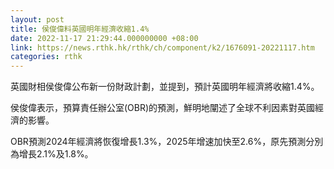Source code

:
 ```yaml
---
layout: post
title: 侯俊偉料英國明年經濟收縮1.4%
date: 2022-11-17 21:29:44.000000000 +08:00
link: https://news.rthk.hk/rthk/ch/component/k2/1676091-20221117.htm
categories: rthk
---
```


英國財相侯俊偉公布新一份財政計劃，並提到，預計英國明年經濟將收縮1.4%。

侯俊偉表示，預算責任辦公室(OBR)的預測，鮮明地闡述了全球不利因素對英國經濟的影響。

OBR預測2024年經濟將恢復增長1.3%，2025年增速加快至2.6%，原先預測分別為增長2.1%及1.8%。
....................
Everything from the line with "侯俊偉表示，預算責任辦公室(OBR)的預" through the last line of the data is to be retyped verbatim, with no other text.

侯俊偉表示，預算責任辦公室(OBR)的預測，鮮明地闡述了全球不利因素對英國經濟的影響。

OBR預測2024年經濟將恢復增長1.3%，2025年增速加快至2.6%，原先預測分別為增長2.1%及1.8%。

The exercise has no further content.